» Data shown
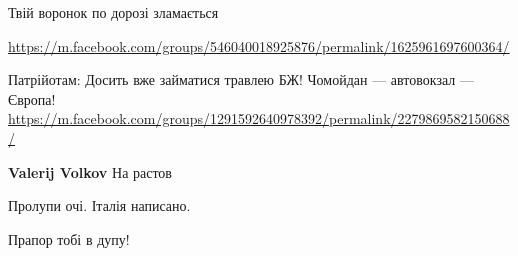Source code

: \begin{itemize}
\begin{itemize}
Твій воронок по дорозі зламається
\end{itemize}

 
\url{https://m.facebook.com/groups/546040018925876/permalink/1625961697600364/}

 
Патрійотам:
Досить вже займатися травлею БЖ!
Чомойдан — автовокзал — Європа!
\url{https://m.facebook.com/groups/1291592640978392/permalink/2279869582150688/}

\begin{itemize}
 
\textbf{Valerij Volkov} На растов

 
Пролупи очі.
Італія написано.
\end{itemize}

 
Прапор тобі в дупу!

\begin{itemize}
 

\end{itemize}
\end{itemize}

» Work instructions
Since the copy must hold no pictures, repeat everything else in the records exactly as written.

» Reply
Source code

: \begin{itemize}
\begin{itemize}
Твій воронок по дорозі зламається
\end{itemize}

 
\url{https://m.facebook.com/groups/546040018925876/permalink/1625961697600364/}

 
Патрійотам:
Досить вже займатися травлею БЖ!
Чомойдан — автовокзал — Європа!
\url{https://m.facebook.com/groups/1291592640978392/permalink/2279869582150688/}

\begin{itemize}
 
\textbf{Valerij Volkov} На растов

 
Пролупи очі.
Італія написано.
\end{itemize}

 
Прапор тобі в дупу!

\begin{itemize}
 

\end{itemize}
\end{itemize}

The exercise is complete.